(DATA SUPPLIED)

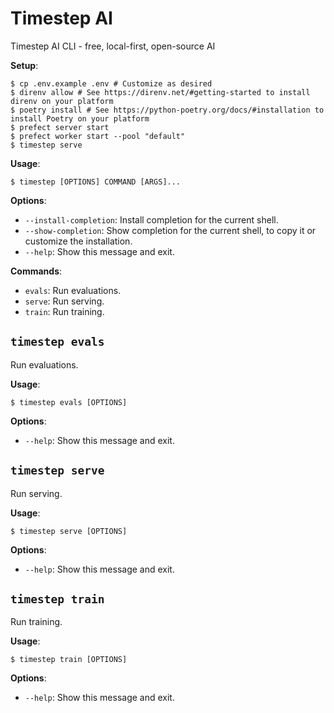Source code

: # Timestep AI

Timestep AI CLI - free, local-first, open-source AI

**Setup**:

```console
$ cp .env.example .env # Customize as desired
$ direnv allow # See https://direnv.net/#getting-started to install direnv on your platform
$ poetry install # See https://python-poetry.org/docs/#installation to install Poetry on your platform
$ prefect server start
$ prefect worker start --pool "default"
$ timestep serve
```

**Usage**:

```console
$ timestep [OPTIONS] COMMAND [ARGS]...
```

**Options**:

* `--install-completion`: Install completion for the current shell.
* `--show-completion`: Show completion for the current shell, to copy it or customize the installation.
* `--help`: Show this message and exit.

**Commands**:

* `evals`: Run evaluations.
* `serve`: Run serving.
* `train`: Run training.

## `timestep evals`

Run evaluations.

**Usage**:

```console
$ timestep evals [OPTIONS]
```

**Options**:

* `--help`: Show this message and exit.

## `timestep serve`

Run serving.

**Usage**:

```console
$ timestep serve [OPTIONS]
```

**Options**:

* `--help`: Show this message and exit.

## `timestep train`

Run training.

**Usage**:

```console
$ timestep train [OPTIONS]
```

**Options**:

* `--help`: Show this message and exit.
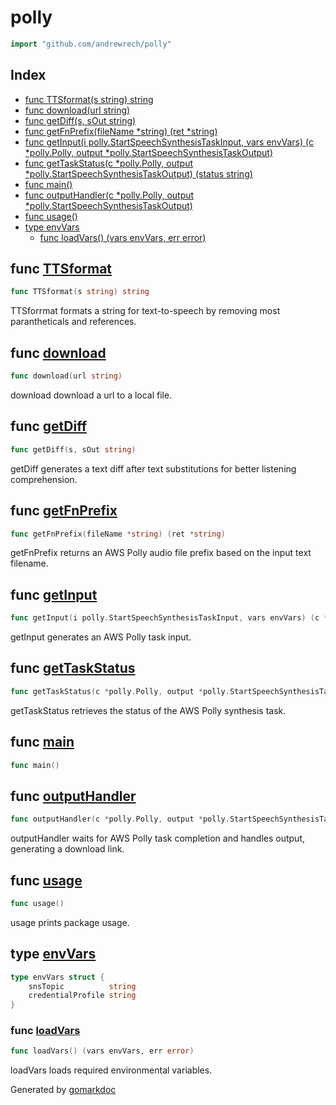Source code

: <!-- Code generated by gomarkdoc. DO NOT EDIT -->

# polly

```go
import "github.com/andrewrech/polly"
```

## Index

- [func TTSformat(s string) string](<#func-ttsformat>)
- [func download(url string)](<#func-download>)
- [func getDiff(s, sOut string)](<#func-getdiff>)
- [func getFnPrefix(fileName *string) (ret *string)](<#func-getfnprefix>)
- [func getInput(i polly.StartSpeechSynthesisTaskInput, vars envVars) (c *polly.Polly, output *polly.StartSpeechSynthesisTaskOutput)](<#func-getinput>)
- [func getTaskStatus(c *polly.Polly, output *polly.StartSpeechSynthesisTaskOutput) (status string)](<#func-gettaskstatus>)
- [func main()](<#func-main>)
- [func outputHandler(c *polly.Polly, output *polly.StartSpeechSynthesisTaskOutput)](<#func-outputhandler>)
- [func usage()](<#func-usage>)
- [type envVars](<#type-envvars>)
  - [func loadVars() (vars envVars, err error)](<#func-loadvars>)


## func [TTSformat](<https://github.com/andrewrech/polly/blob/main/polly.go#L270>)

```go
func TTSformat(s string) string
```

TTSforrmat formats a string for text\-to\-speech by removing most parantheticals and references\.

## func [download](<https://github.com/andrewrech/polly/blob/main/polly.go#L218>)

```go
func download(url string)
```

download download a url to a local file\.

## func [getDiff](<https://github.com/andrewrech/polly/blob/main/polly.go#L116>)

```go
func getDiff(s, sOut string)
```

getDiff generates a text diff after text substitutions for better listening comprehension\.

## func [getFnPrefix](<https://github.com/andrewrech/polly/blob/main/polly.go#L171>)

```go
func getFnPrefix(fileName *string) (ret *string)
```

getFnPrefix returns an AWS Polly audio file prefix based on the input text filename\.

## func [getInput](<https://github.com/andrewrech/polly/blob/main/polly.go#L145>)

```go
func getInput(i polly.StartSpeechSynthesisTaskInput, vars envVars) (c *polly.Polly, output *polly.StartSpeechSynthesisTaskOutput)
```

getInput generates an AWS Polly task input\.

## func [getTaskStatus](<https://github.com/andrewrech/polly/blob/main/polly.go#L204>)

```go
func getTaskStatus(c *polly.Polly, output *polly.StartSpeechSynthesisTaskOutput) (status string)
```

getTaskStatus retrieves the status of the AWS Polly synthesis task\.

## func [main](<https://github.com/andrewrech/polly/blob/main/polly.go#L40>)

```go
func main()
```

## func [outputHandler](<https://github.com/andrewrech/polly/blob/main/polly.go#L182>)

```go
func outputHandler(c *polly.Polly, output *polly.StartSpeechSynthesisTaskOutput)
```

outputHandler waits for AWS Polly task completion and handles output\, generating a download link\.

## func [usage](<https://github.com/andrewrech/polly/blob/main/polly.go#L24>)

```go
func usage()
```

usage prints package usage\.

## type [envVars](<https://github.com/andrewrech/polly/blob/main/polly.go#L248-L251>)

```go
type envVars struct {
    snsTopic          string
    credentialProfile string
}
```

### func [loadVars](<https://github.com/andrewrech/polly/blob/main/polly.go#L254>)

```go
func loadVars() (vars envVars, err error)
```

loadVars loads required environmental variables\.



Generated by [gomarkdoc](<https://github.com/princjef/gomarkdoc>)
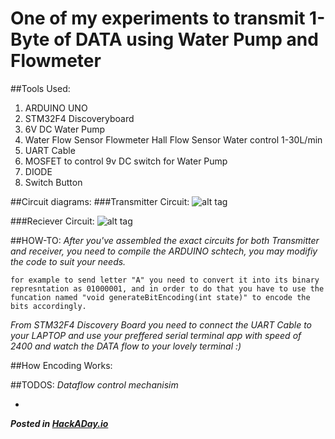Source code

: # One of my experiments to transmit 1-Byte of DATA using Water Pump and Flowmeter

##Tools Used:
1. ARDUINO UNO
2. STM32F4 Discoveryboard
3. 6V DC Water Pump
4. Water Flow Sensor Flowmeter Hall Flow Sensor Water control 1-30L/min
5. UART Cable
6. MOSFET to control 9v DC switch for Water Pump
7. DIODE
8. Switch Button

##Circuit diagrams:
###Transmitter Circuit:
![alt tag](http://i.imgur.com/NUUahlb.png)

###Reciever Circuit:
![alt tag](http://i.imgur.com/JzvgO2Z.png)

##HOW-TO:
*After you've assembled the exact circuits for both Transmitter and receiver, you need to compile the ARDUINO schtech, you may modifiy the code to suit your needs.*
```
for example to send letter "A" you need to convert it into its binary represntation as 01000001, and in order to do that you have to use the funcation named "void generateBitEncoding(int state)" to encode the bits accordingly.
```
*From STM32F4 Discovery Board you need to connect the UART Cable to your LAPTOP and use your preffered serial terminal app with speed of 2400 and watch the DATA flow to your lovely terminal :)*


##How Encoding Works:

##TODOS:
*Dataflow control mechanisim*

-
***Posted in [HackADay.io](https://hackaday.io/project/19265-fluid-data-encoder-v1)***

(End DATA SUPPLIED)

= EXERCISE DIRECTIONS =
In the data above, how many lines carry the string "getInput"? Only the number should be given.

= TASK OUTPUT =
4